When I first started learning math I focused a lot on formal logic and proofs. I had a lot of fun deriving things using induction, proof by contradiction, and simple direct proofs. It’s been a long time since I’ve done much of that, but I find myself thinking a lot about methods of proving things as I learn more about signal processing and statistics.
I spent some time recently studying hypothesis testing and signal detection theory for a classification problem I’m working on at school. What really surprised me about the two things was how similar they were to proof by contradiction. The main ideas in hypothesis testing is
- figuring what you want to show (called H1), and
- showing that the opposite of that (called H0) is unlikely
This is where the infamous p-value comes from. If you want to show that eating spinach gives people Popeye arms, you start by assuming that it doesn’t. This is called the null hypothesis and is denoted by H0. After you do a lot of measurements on people who have eaten spinach, you figure out how likely are their huge Popeye arms under the assumption that nothing at all has happened. That probability is called your p-value, and if it’s very low then you’ve got your “proof by contradiction”. A low probability that their Popeye arms are due to the null hypothesis indicates that there’s a high probability that something interesting is going on with those cans of spinach.

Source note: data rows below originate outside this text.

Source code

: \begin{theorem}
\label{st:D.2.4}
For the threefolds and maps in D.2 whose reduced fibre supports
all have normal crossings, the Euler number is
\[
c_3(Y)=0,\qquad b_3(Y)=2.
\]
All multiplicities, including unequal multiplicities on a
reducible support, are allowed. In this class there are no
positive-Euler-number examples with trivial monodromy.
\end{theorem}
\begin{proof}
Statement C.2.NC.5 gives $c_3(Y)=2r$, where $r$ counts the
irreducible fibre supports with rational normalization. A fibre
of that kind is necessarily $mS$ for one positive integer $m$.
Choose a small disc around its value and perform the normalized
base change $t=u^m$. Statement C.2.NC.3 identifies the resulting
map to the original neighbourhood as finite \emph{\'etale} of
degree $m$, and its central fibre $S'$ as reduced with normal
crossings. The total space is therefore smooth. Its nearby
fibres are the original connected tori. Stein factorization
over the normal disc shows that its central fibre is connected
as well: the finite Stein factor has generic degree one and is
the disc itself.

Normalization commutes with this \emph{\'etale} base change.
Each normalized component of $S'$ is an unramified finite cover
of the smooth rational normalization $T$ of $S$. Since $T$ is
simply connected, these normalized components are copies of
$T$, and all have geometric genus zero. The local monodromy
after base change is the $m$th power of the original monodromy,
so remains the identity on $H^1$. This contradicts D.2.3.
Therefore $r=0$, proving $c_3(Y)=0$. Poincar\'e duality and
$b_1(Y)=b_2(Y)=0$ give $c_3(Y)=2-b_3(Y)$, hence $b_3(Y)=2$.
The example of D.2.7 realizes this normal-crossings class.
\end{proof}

And because you’re doing statistics, it doesn’t actually prove anything. All it shows is that it’s more likely that spinach has an effect than that it doesn’t. It’s kind of a subtle point, and has led to a lot of mistaken or misleading scientific papers over the past few decades. That’s one of the reasons that a lot of people are calling for different methods of testing hypotheses (such as Bayesian methods [pdf]).
To my mind, Bayesian methods correspond more to a direct proof. That may make it easier to understand and get right, but it doesn’t mean that hypothesis testing’s p-values are useless. There’s room in science for all kinds of methods, just like so many proof methods can be useful. The key is to know your tools and understand their limitations.
And right off the bat we can see one of the main limitations with hypothesis testing using p-values. Since you’re doing something akin to “proof by contradiction”, you can’t compare different options very easily. You can say things like “Popeye arms are likely to be cause by eating spinach with p-value .02” or “Popeye arms are likely to be caused by excessive mastubation with p-value .03”, but you can’t compare those two hypotheses. One may be more likely to be true than the other, but you can’t easily tell just using p-values. Since you’re only comparing individual hypotheses to the null hypothesis, you don’t know how the hypotheses relate to each other.
That said, hypothesis testing and p-values can be a strong technique when used on the right problem; just like proof by contradiction.